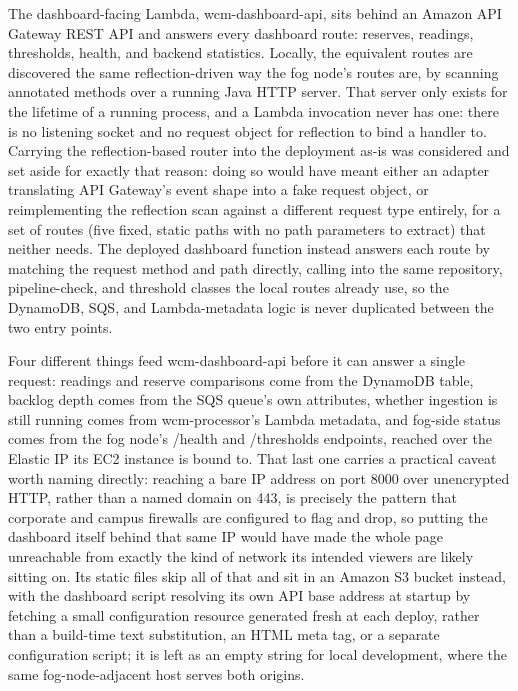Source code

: \documentclass[conference,a4paper]{IEEEtran}
\begin{document}
The dashboard-facing Lambda, wcm-dashboard-api, sits behind an Amazon API Gateway REST API and answers every dashboard route: reserves, readings, thresholds, health, and backend statistics. Locally, the equivalent routes are discovered the same reflection-driven way the fog node's routes are, by scanning annotated methods over a running Java HTTP server. That server only exists for the lifetime of a running process, and a Lambda invocation never has one: there is no listening socket and no request object for reflection to bind a handler to. Carrying the reflection-based router into the deployment as-is was considered and set aside for exactly that reason: doing so would have meant either an adapter translating API Gateway's event shape into a fake request object, or reimplementing the reflection scan against a different request type entirely, for a set of routes (five fixed, static paths with no path parameters to extract) that neither needs. The deployed dashboard function instead answers each route by matching the request method and path directly, calling into the same repository, pipeline-check, and threshold classes the local routes already use, so the DynamoDB, SQS, and Lambda-metadata logic is never duplicated between the two entry points.

Four different things feed wcm-dashboard-api before it can answer a single request: readings and reserve comparisons come from the DynamoDB table, backlog depth comes from the SQS queue's own attributes, whether ingestion is still running comes from wcm-processor's Lambda metadata, and fog-side status comes from the fog node's /health and /thresholds endpoints, reached over the Elastic IP its EC2 instance is bound to. That last one carries a practical caveat worth naming directly: reaching a bare IP address on port 8000 over unencrypted HTTP, rather than a named domain on 443, is precisely the pattern that corporate and campus firewalls are configured to flag and drop, so putting the dashboard itself behind that same IP would have made the whole page unreachable from exactly the kind of network its intended viewers are likely sitting on. Its static files skip all of that and sit in an Amazon S3 bucket instead, with the dashboard script resolving its own API base address at startup by fetching a small configuration resource generated fresh at each deploy, rather than a build-time text substitution, an HTML meta tag, or a separate configuration script; it is left as an empty string for local development, where the same fog-node-adjacent host serves both origins.
\end{document}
□ □ □
- **AIM OF THE TASK**
Please give back exactly the lines from the first line of the records above through the line containing "The dashboard-facing Lambda, wcm-dashboard-api, sits", only those and both included, with the pictures removed.

- **ANSWER FOR THIS EXERCISE**
Source code

: \documentclass[conference,a4paper]{IEEEtran}
\begin{document}
The dashboard-facing Lambda, wcm-dashboard-api, sits behind an Amazon API Gateway REST API and answers every dashboard route: reserves, readings, thresholds, health, and backend statistics. Locally, the equivalent routes are discovered the same reflection-driven way the fog node's routes are, by scanning annotated methods over a running Java HTTP server. That server only exists for the lifetime of a running process, and a Lambda invocation never has one: there is no listening socket and no request object for reflection to bind a handler to. Carrying the reflection-based router into the deployment as-is was considered and set aside for exactly that reason: doing so would have meant either an adapter translating API Gateway's event shape into a fake request object, or reimplementing the reflection scan against a different request type entirely, for a set of routes (five fixed, static paths with no path parameters to extract) that neither needs. The deployed dashboard function instead answers each route by matching the request method and path directly, calling into the same repository, pipeline-check, and threshold classes the local routes already use, so the DynamoDB, SQS, and Lambda-metadata logic is never duplicated between the two entry points.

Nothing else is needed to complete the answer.